Enga Strategy, a new method of raising capital investment funding is required to support the accelerated development of the province. There are limited domestic public financial resources available for service delivery and infrastructure investment and limited institutional capacity to absorb and execute infrastructure investment (from domestic or external funding sources).

To transition from a narrow and inadequate revenue base will require catalytic investment in close partnership with the National Government and Development Partners in social and economic development to open up Enga to a pathway to financial self-sufficiency. The next couple of years will necessitate the funding burden being undertaken by the public sector before realistically the private sector will invest heavily in Enga to broaden revenues.

This funding challenge is faced by many jurisdictions grappling to move from developing to developed economies. There are valuable lessons to be learned on the most effective means to progress when both financial and human capacity constraints are extreme but the underlying potential is high.
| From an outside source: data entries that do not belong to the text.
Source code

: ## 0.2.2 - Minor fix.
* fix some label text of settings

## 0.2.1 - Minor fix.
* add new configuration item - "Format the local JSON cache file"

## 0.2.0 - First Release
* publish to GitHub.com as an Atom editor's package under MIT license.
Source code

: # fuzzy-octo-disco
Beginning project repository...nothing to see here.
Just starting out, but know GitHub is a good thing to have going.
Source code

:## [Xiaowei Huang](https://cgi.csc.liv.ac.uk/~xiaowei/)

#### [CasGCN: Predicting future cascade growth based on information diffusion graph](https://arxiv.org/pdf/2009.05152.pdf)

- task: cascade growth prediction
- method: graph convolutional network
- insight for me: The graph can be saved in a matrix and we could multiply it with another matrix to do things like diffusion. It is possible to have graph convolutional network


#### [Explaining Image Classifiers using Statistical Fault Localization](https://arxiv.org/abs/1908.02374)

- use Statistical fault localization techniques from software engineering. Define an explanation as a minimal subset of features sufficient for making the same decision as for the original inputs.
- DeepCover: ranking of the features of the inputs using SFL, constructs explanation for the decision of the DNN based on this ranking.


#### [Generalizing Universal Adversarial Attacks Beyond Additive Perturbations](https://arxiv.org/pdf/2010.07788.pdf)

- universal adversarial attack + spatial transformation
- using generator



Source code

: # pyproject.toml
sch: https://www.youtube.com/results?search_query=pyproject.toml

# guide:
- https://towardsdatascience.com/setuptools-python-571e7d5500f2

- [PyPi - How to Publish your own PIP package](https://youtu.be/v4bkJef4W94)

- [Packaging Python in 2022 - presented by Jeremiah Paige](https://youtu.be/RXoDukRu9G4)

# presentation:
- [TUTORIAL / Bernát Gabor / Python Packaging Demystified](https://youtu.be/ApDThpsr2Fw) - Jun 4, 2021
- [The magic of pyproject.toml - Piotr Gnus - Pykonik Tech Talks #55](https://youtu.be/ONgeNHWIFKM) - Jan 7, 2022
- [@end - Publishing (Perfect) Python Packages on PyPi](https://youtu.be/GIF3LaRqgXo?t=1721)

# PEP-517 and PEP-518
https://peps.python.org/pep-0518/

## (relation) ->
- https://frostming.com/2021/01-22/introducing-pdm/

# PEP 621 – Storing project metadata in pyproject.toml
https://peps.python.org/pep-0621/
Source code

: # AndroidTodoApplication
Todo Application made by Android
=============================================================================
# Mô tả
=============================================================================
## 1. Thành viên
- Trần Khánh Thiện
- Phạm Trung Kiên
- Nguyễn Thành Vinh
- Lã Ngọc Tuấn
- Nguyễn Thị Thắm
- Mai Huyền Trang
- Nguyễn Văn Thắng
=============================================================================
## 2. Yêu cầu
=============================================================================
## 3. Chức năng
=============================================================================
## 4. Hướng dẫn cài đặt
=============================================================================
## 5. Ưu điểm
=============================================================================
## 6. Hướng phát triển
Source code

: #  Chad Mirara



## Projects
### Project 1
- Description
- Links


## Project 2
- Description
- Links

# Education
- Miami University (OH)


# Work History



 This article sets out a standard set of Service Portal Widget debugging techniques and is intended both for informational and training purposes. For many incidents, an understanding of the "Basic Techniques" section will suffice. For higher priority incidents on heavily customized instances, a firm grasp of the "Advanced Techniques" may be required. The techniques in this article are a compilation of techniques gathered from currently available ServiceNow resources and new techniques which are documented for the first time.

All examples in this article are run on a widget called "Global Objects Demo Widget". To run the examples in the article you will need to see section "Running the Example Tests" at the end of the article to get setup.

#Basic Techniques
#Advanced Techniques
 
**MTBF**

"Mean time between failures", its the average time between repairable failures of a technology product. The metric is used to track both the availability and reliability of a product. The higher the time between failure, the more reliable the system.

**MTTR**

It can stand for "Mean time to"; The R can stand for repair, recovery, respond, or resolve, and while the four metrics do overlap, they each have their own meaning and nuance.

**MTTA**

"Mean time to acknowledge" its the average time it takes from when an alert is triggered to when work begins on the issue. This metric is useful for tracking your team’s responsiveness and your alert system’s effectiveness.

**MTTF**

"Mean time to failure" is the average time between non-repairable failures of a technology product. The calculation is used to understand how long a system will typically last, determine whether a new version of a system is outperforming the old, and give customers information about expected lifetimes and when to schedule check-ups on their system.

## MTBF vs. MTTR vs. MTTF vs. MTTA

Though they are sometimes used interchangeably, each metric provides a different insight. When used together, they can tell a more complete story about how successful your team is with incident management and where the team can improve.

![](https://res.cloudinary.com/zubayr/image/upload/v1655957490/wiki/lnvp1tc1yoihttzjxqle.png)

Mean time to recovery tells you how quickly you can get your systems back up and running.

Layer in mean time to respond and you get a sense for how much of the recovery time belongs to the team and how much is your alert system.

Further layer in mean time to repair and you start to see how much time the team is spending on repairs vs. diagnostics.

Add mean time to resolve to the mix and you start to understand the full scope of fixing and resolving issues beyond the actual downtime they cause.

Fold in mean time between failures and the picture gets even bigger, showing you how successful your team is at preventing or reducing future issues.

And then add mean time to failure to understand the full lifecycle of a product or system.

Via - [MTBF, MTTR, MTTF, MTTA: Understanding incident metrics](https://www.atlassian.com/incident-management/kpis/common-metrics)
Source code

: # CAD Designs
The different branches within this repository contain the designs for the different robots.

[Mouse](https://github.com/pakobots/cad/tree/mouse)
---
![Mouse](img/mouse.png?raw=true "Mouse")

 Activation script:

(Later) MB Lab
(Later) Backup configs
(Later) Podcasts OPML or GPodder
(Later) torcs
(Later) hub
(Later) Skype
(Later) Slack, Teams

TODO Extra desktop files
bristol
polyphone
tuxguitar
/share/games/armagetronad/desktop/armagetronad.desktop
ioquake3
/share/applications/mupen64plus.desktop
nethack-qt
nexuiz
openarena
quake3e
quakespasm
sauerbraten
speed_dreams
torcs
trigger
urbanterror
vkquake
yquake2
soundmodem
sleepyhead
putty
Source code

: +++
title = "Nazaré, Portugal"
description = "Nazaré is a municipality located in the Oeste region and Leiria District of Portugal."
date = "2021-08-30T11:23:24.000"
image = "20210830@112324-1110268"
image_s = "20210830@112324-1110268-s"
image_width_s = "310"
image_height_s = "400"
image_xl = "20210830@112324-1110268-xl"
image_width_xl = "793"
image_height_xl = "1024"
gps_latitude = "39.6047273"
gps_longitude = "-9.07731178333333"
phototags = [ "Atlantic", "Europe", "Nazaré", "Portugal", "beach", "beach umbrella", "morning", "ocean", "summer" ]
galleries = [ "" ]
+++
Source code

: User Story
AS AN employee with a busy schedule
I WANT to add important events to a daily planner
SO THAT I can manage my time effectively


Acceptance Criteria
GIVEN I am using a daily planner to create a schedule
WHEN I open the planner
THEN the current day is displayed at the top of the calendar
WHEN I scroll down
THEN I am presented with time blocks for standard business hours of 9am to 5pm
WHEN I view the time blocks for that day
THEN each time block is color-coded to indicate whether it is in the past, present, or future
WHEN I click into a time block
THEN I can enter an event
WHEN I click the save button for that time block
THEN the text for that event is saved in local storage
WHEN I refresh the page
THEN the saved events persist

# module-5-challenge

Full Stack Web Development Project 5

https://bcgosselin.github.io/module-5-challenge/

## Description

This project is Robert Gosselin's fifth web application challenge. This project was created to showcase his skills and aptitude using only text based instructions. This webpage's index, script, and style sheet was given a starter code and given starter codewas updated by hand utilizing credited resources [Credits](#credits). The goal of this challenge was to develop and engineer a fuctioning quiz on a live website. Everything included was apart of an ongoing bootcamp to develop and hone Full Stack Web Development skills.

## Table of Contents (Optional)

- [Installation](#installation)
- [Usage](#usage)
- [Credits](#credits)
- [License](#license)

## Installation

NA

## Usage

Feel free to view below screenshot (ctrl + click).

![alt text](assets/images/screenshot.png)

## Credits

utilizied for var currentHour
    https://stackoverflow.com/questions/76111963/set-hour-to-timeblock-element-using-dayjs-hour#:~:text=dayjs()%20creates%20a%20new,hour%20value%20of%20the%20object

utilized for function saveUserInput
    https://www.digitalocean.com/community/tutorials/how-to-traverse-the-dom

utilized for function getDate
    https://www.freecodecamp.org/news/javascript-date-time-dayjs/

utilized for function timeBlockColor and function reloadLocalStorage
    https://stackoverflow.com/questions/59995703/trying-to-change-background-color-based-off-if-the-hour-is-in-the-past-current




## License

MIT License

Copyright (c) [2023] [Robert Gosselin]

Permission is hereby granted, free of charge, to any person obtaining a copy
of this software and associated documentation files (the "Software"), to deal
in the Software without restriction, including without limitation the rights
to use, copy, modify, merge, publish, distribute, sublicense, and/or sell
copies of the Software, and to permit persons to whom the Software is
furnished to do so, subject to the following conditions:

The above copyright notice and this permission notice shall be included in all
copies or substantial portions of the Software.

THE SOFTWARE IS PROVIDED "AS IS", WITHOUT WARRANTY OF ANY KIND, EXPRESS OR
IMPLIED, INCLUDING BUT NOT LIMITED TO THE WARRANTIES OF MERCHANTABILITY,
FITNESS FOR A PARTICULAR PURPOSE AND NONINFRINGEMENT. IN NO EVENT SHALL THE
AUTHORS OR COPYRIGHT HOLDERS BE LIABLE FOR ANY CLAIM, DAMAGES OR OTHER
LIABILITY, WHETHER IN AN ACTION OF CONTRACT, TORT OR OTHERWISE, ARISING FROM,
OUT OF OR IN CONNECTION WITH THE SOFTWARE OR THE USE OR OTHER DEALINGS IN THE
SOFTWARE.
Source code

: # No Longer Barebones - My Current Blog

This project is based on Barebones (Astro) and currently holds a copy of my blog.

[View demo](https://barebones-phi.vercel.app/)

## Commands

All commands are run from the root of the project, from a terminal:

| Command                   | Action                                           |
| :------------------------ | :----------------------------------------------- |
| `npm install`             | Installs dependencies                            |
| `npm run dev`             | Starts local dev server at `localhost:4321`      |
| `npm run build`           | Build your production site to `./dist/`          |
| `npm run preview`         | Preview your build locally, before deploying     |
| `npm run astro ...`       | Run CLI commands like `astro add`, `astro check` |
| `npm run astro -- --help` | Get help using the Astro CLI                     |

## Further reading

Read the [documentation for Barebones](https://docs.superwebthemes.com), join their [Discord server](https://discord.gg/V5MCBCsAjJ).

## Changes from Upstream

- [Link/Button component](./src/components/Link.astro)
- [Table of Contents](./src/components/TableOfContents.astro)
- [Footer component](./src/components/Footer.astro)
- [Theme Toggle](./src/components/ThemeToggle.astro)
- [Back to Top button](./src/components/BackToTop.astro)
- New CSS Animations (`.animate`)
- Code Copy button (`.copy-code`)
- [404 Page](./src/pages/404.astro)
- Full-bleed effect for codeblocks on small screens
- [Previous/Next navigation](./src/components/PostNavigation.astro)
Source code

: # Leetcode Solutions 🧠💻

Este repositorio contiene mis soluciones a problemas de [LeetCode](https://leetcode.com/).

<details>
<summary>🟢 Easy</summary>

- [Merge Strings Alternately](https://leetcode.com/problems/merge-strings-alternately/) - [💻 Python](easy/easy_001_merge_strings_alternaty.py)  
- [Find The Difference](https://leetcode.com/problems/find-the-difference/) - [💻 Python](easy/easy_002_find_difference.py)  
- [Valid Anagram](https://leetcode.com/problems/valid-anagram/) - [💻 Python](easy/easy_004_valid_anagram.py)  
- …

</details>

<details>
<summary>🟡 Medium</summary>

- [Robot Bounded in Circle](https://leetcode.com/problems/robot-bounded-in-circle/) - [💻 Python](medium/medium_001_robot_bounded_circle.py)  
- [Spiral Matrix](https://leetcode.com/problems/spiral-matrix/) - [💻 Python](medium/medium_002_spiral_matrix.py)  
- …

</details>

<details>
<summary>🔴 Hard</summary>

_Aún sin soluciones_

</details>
Enga Strategy takes a Provincial and Sector wide approach to development and gives the opportunity for the National Government and Development Partners to collaborate and provide funding and technical assistance through a new mechanism, the Enga Infrastructure Facility (EIF). The facility will plan, raise funding across a pipeline of priority projects under a best practice governance structure to guarantee value for money, transparent and efficient delivery.

The Enga Infrastructure Facility is established by the Enga Strategy Project Implementation Unit as a priority task and it’s operational. It is expected the EIF will work closely with development financiers and entities such as the Australian Infrastructure Financing Facility for the Pacific (AIFFP) to raise both sub-national and project specific loans and grants from both the private and public sector.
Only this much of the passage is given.